Institutional Flows and Analyst Targets

Commitment of Traders data shows that managed-money net long positions in COMEX silver futures climbed to 48,500 contracts in the most recent reporting week, up from a low of roughly 22,000 contracts in late 2025. The iShares Silver Trust (SLV) recorded inflows of approximately $680 million over the past four weeks, its strongest monthly pace since the retail-driven surge of early 2021, though this time the buying appears more broadly distributed across institutional and wealth management channels rather than concentrated in retail brokerage accounts.

Twelve-month silver price targets on the Street have moved higher. Goldman Sachs raised its target to $38 per ounce last month, while Citigroup is at $36 and Bank of America sits at $40 in a bull-case scenario tied to faster Fed easing. Spot silver traded near $32.10 on Friday morning, implying upside of 12 to 25 percent to the consensus and bull-case range respectively.

Physical Market Tightness Supports the Thesis

The Silver Institute's most recent supply-demand balance estimates project a fourth consecutive year of market deficit in 2026, with the shortfall expected to reach approximately 150 million ounces — a figure that, while smaller than the record deficits of 2022 and 2023, remains historically significant. Above-ground investable silver inventories tracked across the COMEX and London Bullion Market Association vaults have declined materially from their 2021 peaks, reducing the buffer available to absorb sustained institutional demand. For investors focused on the physical supply picture, this structural tightness adds a fundamental dimension to what might otherwise look like a momentum trade.

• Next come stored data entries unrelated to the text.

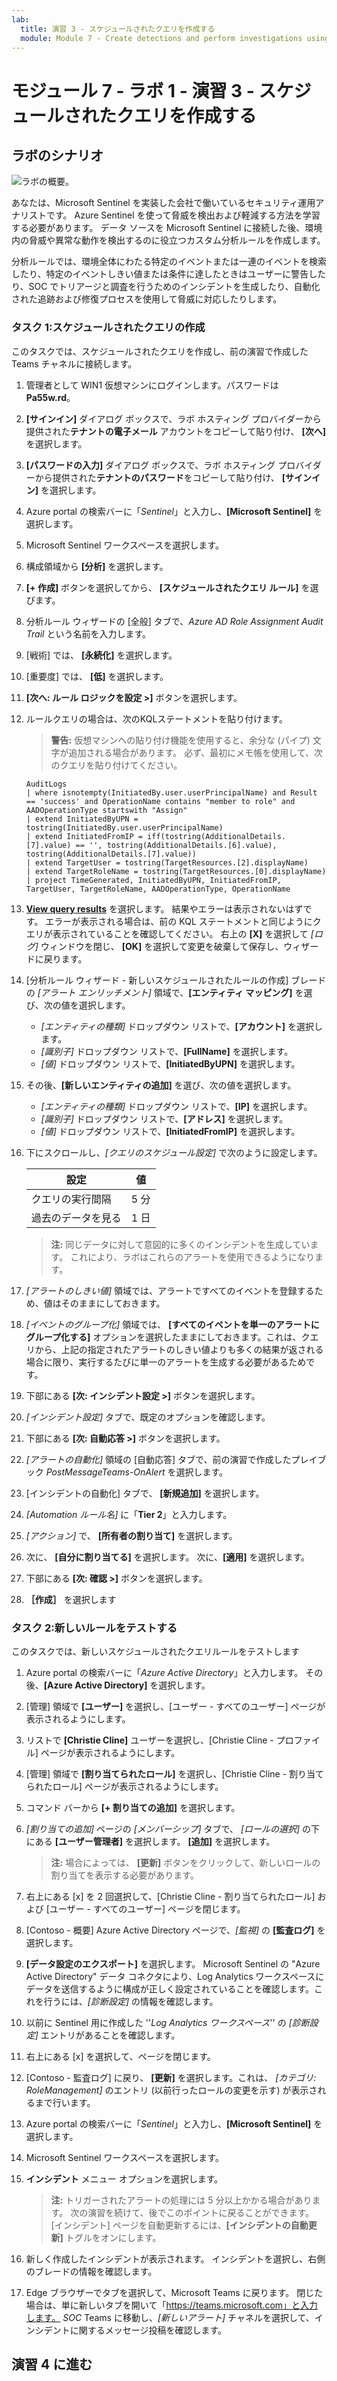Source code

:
 ```yaml
---
lab:
  title: 演習 3 - スケジュールされたクエリを作成する
  module: Module 7 - Create detections and perform investigations using Microsoft Sentinel
---
```


# <a name="module-7---lab-1---exercise-3---create-a-scheduled-query"></a>モジュール 7 - ラボ 1 - 演習 3 - スケジュールされたクエリを作成する

## <a name="lab-scenario"></a>ラボのシナリオ

![ラボの概要。](../Media/SC-200-Lab_Diagrams_Mod7_L1_Ex3.png)

あなたは、Microsoft Sentinel を実装した会社で働いているセキュリティ運用アナリストです。 Azure Sentinel を使って脅威を検出および軽減する方法を学習する必要があります。 データ ソースを Microsoft Sentinel に接続した後、環境内の脅威や異常な動作を検出するのに役立つカスタム分析ルールを作成します。

分析ルールでは、環境全体にわたる特定のイベントまたは一連のイベントを検索したり、特定のイベントしきい値または条件に達したときはユーザーに警告したり、SOC でトリアージと調査を行うためのインシデントを生成したり、自動化された追跡および修復プロセスを使用して脅威に対応したりします。


### <a name="task-1-create-a-scheduled-query"></a>タスク 1:スケジュールされたクエリの作成

このタスクでは、スケジュールされたクエリを作成し、前の演習で作成した Teams チャネルに接続します。

1. 管理者として WIN1 仮想マシンにログインします。パスワードは**Pa55w.rd**。  

1. **[サインイン]** ダイアログ ボックスで、ラボ ホスティング プロバイダーから提供された**テナントの電子メール** アカウントをコピーして貼り付け、 **[次へ]** を選択します。

1. **[パスワードの入力]** ダイアログ ボックスで、ラボ ホスティング プロバイダーから提供された**テナントのパスワード**をコピーして貼り付け、 **[サインイン]** を選択します。

1. Azure portal の検索バーに「*Sentinel*」と入力し、**[Microsoft Sentinel]** を選択します。

1. Microsoft Sentinel ワークスペースを選択します。

1. 構成領域から **[分析]** を選択します。

1. **[+ 作成]** ボタンを選択してから、 **[スケジュールされたクエリ ルール]** を選びます。

1. 分析ルール ウィザードの [全般] タブで、*Azure AD Role Assignment Audit Trail* という名前を入力します。

1. [戦術] では、 **[永続化]** を選択します。

1. [重要度] では、 **[低]** を選択します。

1. **[次へ: ルール ロジックを設定 >]** ボタンを選択します。

1. ルールクエリの場合は、次のKQLステートメントを貼り付けます。

    >**警告:** 仮想マシンへの貼り付け機能を使用すると、余分な (パイプ) 文字が追加される場合があります。 必ず、最初にメモ帳を使用して、次のクエリを貼り付けてください。

    ```KQL
    AuditLogs  
    | where isnotempty(InitiatedBy.user.userPrincipalName) and Result == 'success' and OperationName contains "member to role" and AADOperationType startswith "Assign"
    | extend InitiatedByUPN = tostring(InitiatedBy.user.userPrincipalName)
    | extend InitiatedFromIP = iff(tostring(AdditionalDetails.[7].value) == '', tostring(AdditionalDetails.[6].value), tostring(AdditionalDetails.[7].value))
    | extend TargetUser = tostring(TargetResources.[2].displayName)
    | extend TargetRoleName = tostring(TargetResources.[0].displayName)
    | project TimeGenerated, InitiatedByUPN, InitiatedFromIP, TargetUser, TargetRoleName, AADOperationType, OperationName
    ```

1. **[View query results](クエリ結果の表示)** を選択します。 結果やエラーは表示されないはずです。 エラーが表示される場合は、前の KQL ステートメントと同じようにクエリが表示されていることを確認してください。 右上の **[X]** を選択して *[ログ]* ウィンドウを閉じ、 **[OK]** を選択して変更を破棄して保存し、ウィザードに戻ります。

1. [分析ルール ウィザード - 新しいスケジュールされたルールの作成] ブレードの *[アラート エンリッチメント]* 領域で、**[エンティティ マッピング]** を選び、次の値を選択します。 

    - *[エンティティの種類]* ドロップダウン リストで、**[アカウント]** を選択します。
    - *[識別子]* ドロップダウン リストで、**[FullName]** を選択します。
    - *[値]* ドロップダウン リストで、**[InitiatedByUPN]** を選択します。

1. その後、**[新しいエンティティの追加]** を選び、次の値を選択します。

    - *[エンティティの種類]* ドロップダウン リストで、**[IP]** を選択します。
    - *[識別子]* ドロップダウン リストで、**[アドレス]** を選択します。
    - *[値]* ドロップダウン リストで、**[InitiatedFromIP]** を選択します。

1. 下にスクロールし、*[クエリのスケジュール設定]* で次のように設定します。

    |設定|値|
    |---|---|
    |クエリの実行間隔|5 分|
    |過去のデータを見る|1 日|

    >**注:**  同じデータに対して意図的に多くのインシデントを生成しています。 これにより、ラボはこれらのアラートを使用できるようになります。

1. *[アラートのしきい値]* 領域では、アラートですべてのイベントを登録するため、値はそのままにしておきます。

1. *[イベントのグループ化]* 領域では、 **[すべてのイベントを単一のアラートにグループ化する]** オプションを選択したままにしておきます。これは、クエリから、上記の指定されたアラートのしきい値よりも多くの結果が返される場合に限り、実行するたびに単一のアラートを生成する必要があるためです。

1. 下部にある **[次: インシデント設定 >]** ボタンを選択します。 

1. *[インシデント設定]* タブで、既定のオプションを確認します。

1. 下部にある **[次: 自動応答 >]** ボタンを選択します。

1. *[アラートの自動化]* 領域の [自動応答] タブで、前の演習で作成したプレイブック *PostMessageTeams-OnAlert* を選択します。
1. [インシデントの自動化] タブで、 **[新規追加]** を選択します。
1. *[Automation ルール名]* に「**Tier 2**」と入力します。
1. *[アクション]* で、 **[所有者の割り当て]** を選択します。
1. 次に、 **[自分に割り当てる]** を選択します。 次に、**[適用]** を選択します。

1. 下部にある **[次: 確認 >]** ボタンを選択します。
  
1. **［作成］** を選択します


### <a name="task-2-test-our-new-rule"></a>タスク 2:新しいルールをテストする

このタスクでは、新しいスケジュールされたクエリルールをテストします

1. Azure portal の検索バーに「*Azure Active Directory*」と入力します。 その後、**[Azure Active Directory]** を選択します。

1. [管理] 領域で **[ユーザー]** を選択し、[ユーザー - すべてのユーザー] ページが表示されるようにします。

1. リストで **[Christie Cline]** ユーザーを選択し、[Christie Cline - プロファイル] ページが表示されるようにします。

1. [管理] 領域で **[割り当てられたロール]** を選択し、[Christie Cline - 割り当てられたロール] ページが表示されるようにします。

1. コマンド バーから **[+ 割り当ての追加]** を選択します。

1. *[割り当ての追加]* ページの *[メンバーシップ]* タブで、 *[ロールの選択]* の下にある **[ユーザー管理者]** を選択します。 **[追加]** を選択します。

    >**注:**  場合によっては、 **[更新]** ボタンをクリックして、新しいロールの割り当てを表示する必要があります。 

1. 右上にある [x] を 2 回選択して、[Christie Cline - 割り当てられたロール] および [ユーザー - すべてのユーザー] ページを閉じます。

1. [Contoso - 概要] Azure Active Directory ページで、*[監視]* の **[監査ログ]** を選択します。

1. **[データ設定のエクスポート]** を選択します。 Microsoft Sentinel の "Azure Active Directory" データ コネクタにより、Log Analytics ワークスペースにデータを送信するように構成が正しく設定されていることを確認します。これを行うには、*[診断設定]* の情報を確認します。

1. 以前に Sentinel 用に作成した ''*Log Analytics ワークスペース*'' の *[診断設定]* エントリがあることを確認します。

1. 右上にある [x] を選択して、ページを閉じます。

1. [Contoso - 監査ログ] に戻り、 **[更新]** を選択します。これは、 *[カテゴリ: RoleManagement]* のエントリ (以前行ったロールの変更を示す) が表示されるまで行います。

1. Azure portal の検索バーに「*Sentinel*」と入力し、**[Microsoft Sentinel]** を選択します。

1. Microsoft Sentinel ワークスペースを選択します。

1. **インシデント** メニュー オプションを選択します。

    >**注:**  トリガーされたアラートの処理には 5 分以上かかる場合があります。 次の演習を続けて、後でこのポイントに戻ることができます。 [インシデント] ページを自動更新するには、**[インシデントの自動更新]** トグルをオンにします。

1. 新しく作成したインシデントが表示されます。 インシデントを選択し、右側のブレードの情報を確認します。

1. Edge ブラウザーでタブを選択して、Microsoft Teams に戻ります。 閉じた場合は、単に新しいタブを開いて「https://teams.microsoft.com」と入力します。 *SOC* Teams に移動し、*[新しいアラート]* チャネルを選択して、インシデントに関するメッセージ投稿を確認します。

## <a name="proceed-to-exercise-4"></a>演習 4 に進む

Precious metals investors with a medium-term horizon who have concentrated allocations in gold should consider whether the current gold-silver ratio, combined with improving industrial fundamentals and a constructive macro environment for rate-sensitive assets, warrants a meaningful position in silver. The entry point and risk-reward profile are compelling relative to where the metal has traded historically.

James Crawford is Metals Correspondent at LiveMetalPrice.com. This article is for informational purposes only and does not constitute investment advice.